Base-Stacking Heterogeneity in RNA Resolved by Fluorescence-Detected Circular Dichroism Spectroscopy

Abstract

RNA plays a critical role in many biological processes, and the structures it adopts are intimately linked to those functions. Among many factors that contribute to RNA folding, van der Waals interactions between adjacent nucleobases stabilize structures in which the bases are stacked on top of one another. Here, we utilize fluorescence-detected circular dichroism spectroscopy (FDCD) to investigate base-stacking heterogeneity in RNA labeled with the fluorescent adenine analogue 2-aminopurine (2-AP). Comparison of standard (transmission-detected) CD and FDCD spectra reveals that in dinucleotides, 2-AP fluorescence is emitted almost exclusively by unstacked molecules. In a trinucleotide, some fluorescence is emitted by a population of stacked and highly quenched molecules, but more than half originates from a minor ∼10% population of unstacked molecules.
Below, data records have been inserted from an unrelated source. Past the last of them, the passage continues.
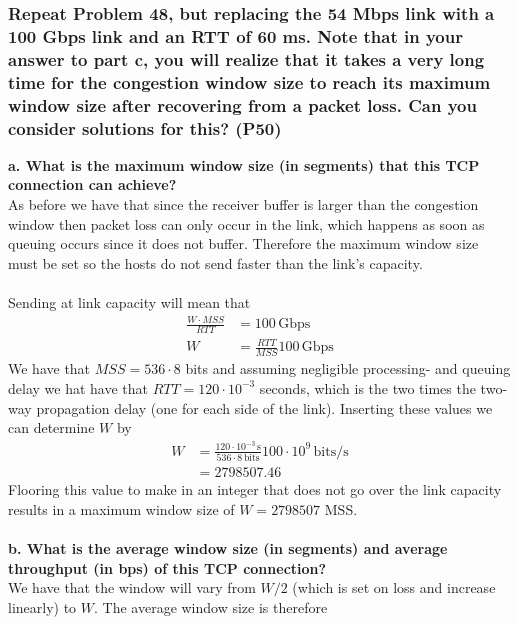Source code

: \subsubsection{Repeat Problem 48, but replacing the 54 Mbps link with a 100 Gbps link and an RTT of 60 ms. Note that in your answer to part c, you will realize that it takes a very long time for the congestion window size to reach its maximum window size after recovering from a packet loss. Can you consider solutions for this? (P50)}

\textbf{a. What is the maximum window size (in segments) that this TCP connection can achieve?} \\
As before we have that since the receiver buffer is larger than the congestion window then packet loss can only occur in the link, which happens as soon as queuing occurs since it does not buffer. Therefore the maximum window size must be set so the hosts do not send faster than the link's capacity. \\
\\
Sending at link capacity will mean that 
\begin{equation*}
\begin{split}
    \frac{W \cdot MSS}{RTT} &= 100 \, \text{Gbps} \\
    W &= \frac{RTT}{MSS} 100 \, \text{Gbps}
\end{split}
\end{equation*}
We have that $MSS = 536 \cdot 8$ bits and assuming negligible processing- and queuing delay we hat have that $RTT = 120 \cdot 10^{-3}$ seconds, which is the two times the two-way propagation delay (one for each side of the link). Inserting these values we can determine $W$ by
\begin{equation*}
\begin{split}
    W &= \frac{120 \cdot 10^{-3} \, \text{s}}{536 \cdot 8 \, \text{bits}} 100 \cdot 10^9 \, \text{bits/s} \\
    &= 2798507.46
\end{split}
\end{equation*}
Flooring this value to make in an integer that does not go over the link capacity results in a maximum window size of $W = 2798507$ MSS. \\
\\
\textbf{b. What is the average window size (in segments) and average throughput (in bps) of this TCP connection?} \\
We have that the window will vary from $W/2$ (which is set on loss and increase linearly) to $W$. The average window size is therefore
The combination of FDCD and standard CD measurements reveals the prevalence of stacked and unstacked conformational subpopulations as well as their relative fluorescence quantum yields.

Figure 1

(A) Watson–Crick base pairs between adenine and uracil (left) and 2-AP and uracil (right). Chemical modification is indicated in red. (B and C) Absorbance (left) and fluorescence emission (right) spectra of the samples used in this study in aqueous phosphate buffer (B) or phosphate buffer containing 30% ethanol (C). Absorbance spectra have been scaled so that the longest-wavelength absorbance peak has a value of 2 for 2-AP dinucleotide (orange) and 1 for all other samples. Fluorescence spectra report the intensity per 2-AP residue and have been scaled such that free 2-AP riboside in aqueous buffer has a peak intensity of 1.

Figure 2

(A) Schematic of 2-AP dinucleotide in a stacked conformation (top) in which it is highly quenched and a brighter unstacked conformation (bottom). (B) Spectra of 2-AP riboside. (C) Spectra of 2-AP dinucleotide. Magenta, FDCD spectra processed with eq 1; green, FDCD spectra processed with eq 2; blue, standard CD spectra. (D) Magenta: FDCD spectrum of 2-AP dinucleotide processed using eq 1 under the assumption that all observed fluorescence comes from unstacked “nucleoside-like” structures. This spectrum shows strong agreement with the nucleoside FDCD (green) and CD (blue) spectra. (E) Illustration of how CD and FDCD report on different conformational subpopulations. The inhomogeneously broadened absorbance spectrum of 2-AP dinucleotide contains contributions (sticks) from stacked (blue) and unstacked (red) conformations. Labels below absorption bands indicate whether the stacked and/or unstacked conformations contribute to that band’s FDCD and/or CD signal. Nonzero CD is observed when 2-AP has optical activity, while nonzero FDCD is observed when 2-AP is fluorescent and optically active.

Figure 3

FDCD and CD spectra of (2-AP)C (A), C(2-AP) (B), and C(2-AP)C (C). Magenta, FDCD spectra processed with eq 1; green, standard CD spectra. (D) Overlay of FDCD spectra for all aqueous samples, processed with eq 1.

Figure 4

Fluorescence quenching and stacking heterogeneity in C(2-AP)C. (A) Model used for data analysis. In the unstacked (“un”) conformation, 2-AP has properties characteristic of the free nucleoside “nuc”, while the stacked conformation (“st”) has a different CD signal and fluorescence quantum yield. c = concentration, ε = extinction coefficient, Δε = ε_L – ε_R, ϕ = quantum yield. (B) Results of the “smoothed, 2 extinction coefficient” model for C(2-AP)C in aqueous buffer. Top: Close-up of the long-wavelength region of Figure 3C. Magenta, FDCD spectra processed with eq 1; green, FDCD spectra processed with eq 2; blue, standard CD spectra. Middle: Value of the quenching ratio R_ϕ obtained at each wavelength by solving the system of eqs 3 and 7. Bottom: Value of the fraction unstacked f_un = (c_tot – c_st)/c_tot obtained at each wavelength. Dashed lines indicate the wavelength range over which parameter values were quantified. (C) Analogous plots for C(2-AP)C in buffer containing 30% v/v ethanol.